For patients with squamous cell NSCLC and patients with nonsquamous NSCLC without any targetable genetic mutations, the mainstay of therapy is platinum doublet treatment. Platinum doublet chemotherapy has been shown to prolong survival, control symptoms, and improve quality of life in patients in good general health (Eastern Cooperative Oncology Group [ECOG] performance status 0 to 2). Unfit patients (ie, those with ECOG performance status of 3 to 4) generally do not benefit from platinum-based chemotherapy, but they may still benefit from targeted or immune-based therapies.5 In patients with advanced NSCLC, common platinum-based regimens produce typical response rates of approximately 25% to 35%, time to progression of 4 to 6 months and median overall survival (OS) of 8 to 10 months.5 Cytotoxic chemotherapy agents are associated with many adverse effects that often significantly diminish patient quality of life including nausea, vomiting, fatigue, diarrhea, constipation, and stomatitis.6 For patients with nonsquamous NSCLC, bevacizumab may be added to the platinum doublet regimen, which increases response rates, progression-free survival (PFS) and OS when compared to a platinum doublet alone.7

For patients with nonsquamous cell NSCLC, treatment is driven primarily by molecular pathology.
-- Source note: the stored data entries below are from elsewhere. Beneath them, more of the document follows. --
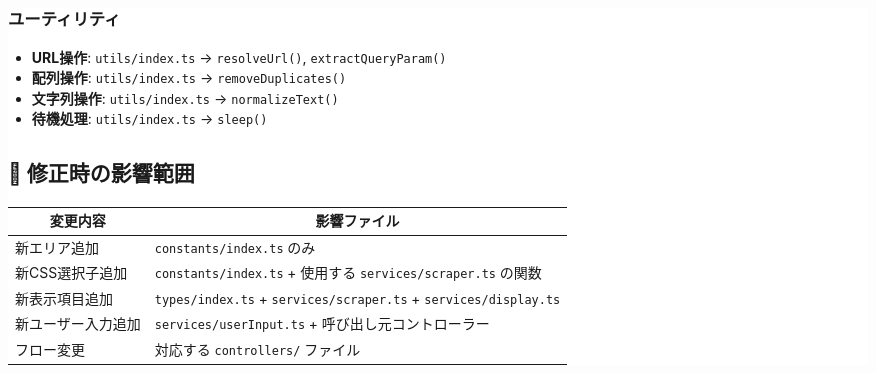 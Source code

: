 ### ユーティリティ
- **URL操作**: `utils/index.ts` → `resolveUrl()`, `extractQueryParam()`
- **配列操作**: `utils/index.ts` → `removeDuplicates()`
- **文字列操作**: `utils/index.ts` → `normalizeText()`
- **待機処理**: `utils/index.ts` → `sleep()`

## 📝 修正時の影響範囲

| 変更内容 | 影響ファイル |
|---------|-------------|
| 新エリア追加 | `constants/index.ts` のみ |
| 新CSS選択子追加 | `constants/index.ts` + 使用する `services/scraper.ts` の関数 |
| 新表示項目追加 | `types/index.ts` + `services/scraper.ts` + `services/display.ts` |
| 新ユーザー入力追加 | `services/userInput.ts` + 呼び出し元コントローラー |
| フロー変更 | 対応する `controllers/` ファイル |  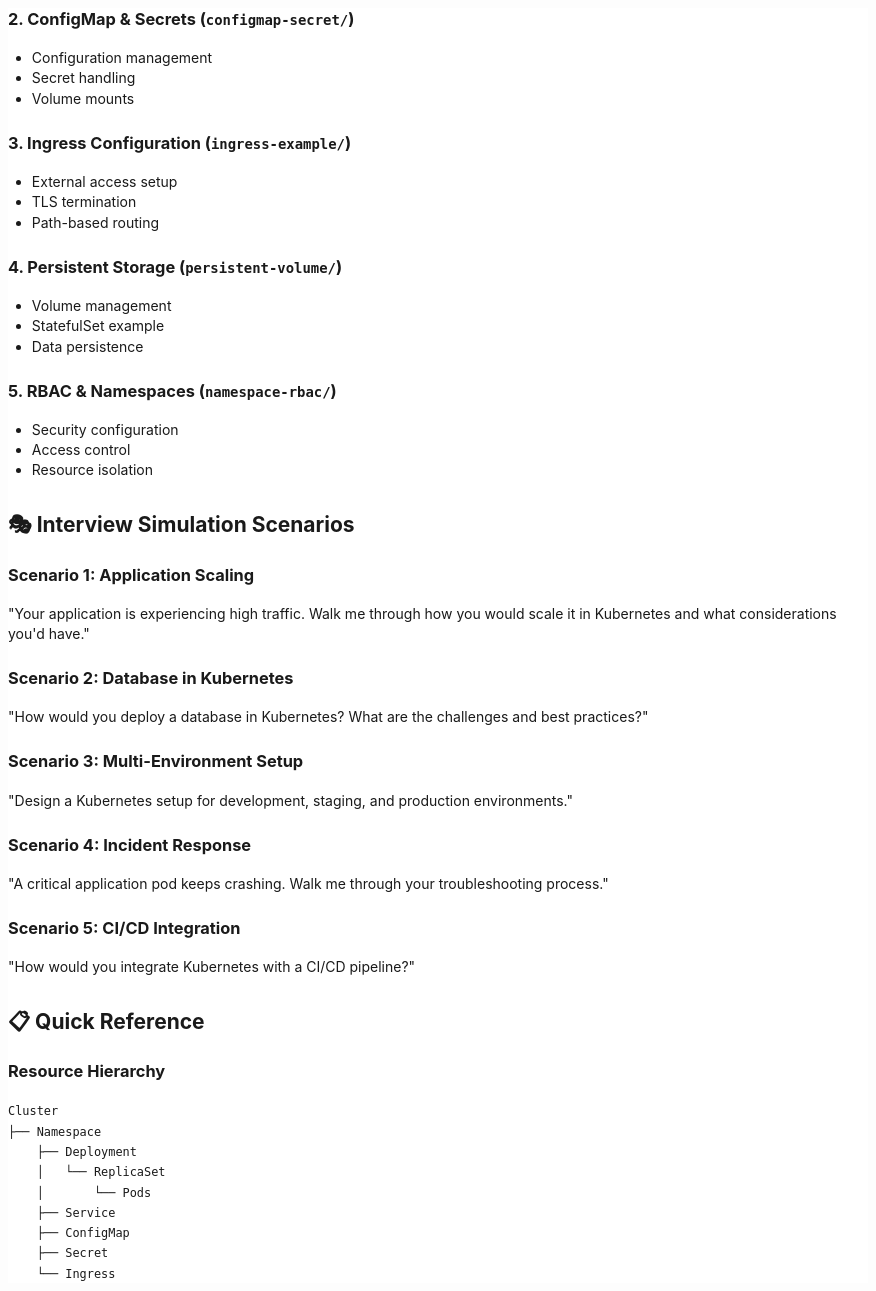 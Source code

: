 ### 2. ConfigMap & Secrets (`configmap-secret/`)
- Configuration management
- Secret handling
- Volume mounts

### 3. Ingress Configuration (`ingress-example/`)
- External access setup
- TLS termination
- Path-based routing

### 4. Persistent Storage (`persistent-volume/`)
- Volume management
- StatefulSet example
- Data persistence

### 5. RBAC & Namespaces (`namespace-rbac/`)
- Security configuration
- Access control
- Resource isolation

## 🎭 Interview Simulation Scenarios

### Scenario 1: Application Scaling
"Your application is experiencing high traffic. Walk me through how you would scale it in Kubernetes and what considerations you'd have."

### Scenario 2: Database in Kubernetes
"How would you deploy a database in Kubernetes? What are the challenges and best practices?"

### Scenario 3: Multi-Environment Setup
"Design a Kubernetes setup for development, staging, and production environments."

### Scenario 4: Incident Response
"A critical application pod keeps crashing. Walk me through your troubleshooting process."

### Scenario 5: CI/CD Integration
"How would you integrate Kubernetes with a CI/CD pipeline?"

## 📋 Quick Reference

### Resource Hierarchy
```
Cluster
├── Namespace
    ├── Deployment
    │   └── ReplicaSet
    │       └── Pods
    ├── Service
    ├── ConfigMap
    ├── Secret
    └── Ingress
```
Patients with nonsquamous NSCLC whose tumors are found to be EGFR-mutation positive should receive EGFR-directed therapy with either erlotinib, gefitinib, or afatinib.8-10 Patients with EGFR T790M mutations may be treated with osimertinib if they experience disease progression after first-line treatment.11 Patients with anaplastic lymphoma kinase (ALK) rearrangement positive tumors should be treated with crizotinib, alectinib, or ceritinib.12-14 Likewise, patients with proto-oncogene receptor tyrosine kinase (ROS1) rearrangement positive tumors should receive crizotinib.15-16 Targeted molecular and biological therapies have been shown to extend survival beyond chemotherapy alone in patients with advanced NSCLC and are generally associated with better safety and tolerability than cytotoxic agents, although they are also associated with their own toxicities.17

Immunotherapy has recently emerged as an important new strategy for the second-line treatment of a variety of cancers including NSCLC. Medications such as nivolumab and pembrolizumab, which stimulate the patient's own immune system to kill malignant cells, make it possible to provide long-lasting, selective antitumor effects while avoiding some of the typical systemic toxicities associated with conventional chemotherapy agents.18-19 In October 2015, the US Food and Drug Administration (FDA) approved nivolumab and pembrolizumab as the first 2 immunotherapy agents for the second-line treatment of patients with programmed death receptor ligand 1 (PD-L1) positive NSCLC.20-21 Although these new immunotherapy approaches represent a significant advance in treating patients with NSCLC, they also present their own challenges, including identifying patients who are not responding to therapy, deciding when to discontinue treatment in patients who respond to treatment, and recognizing and managing immune-mediated adverse events that may occur with these agents.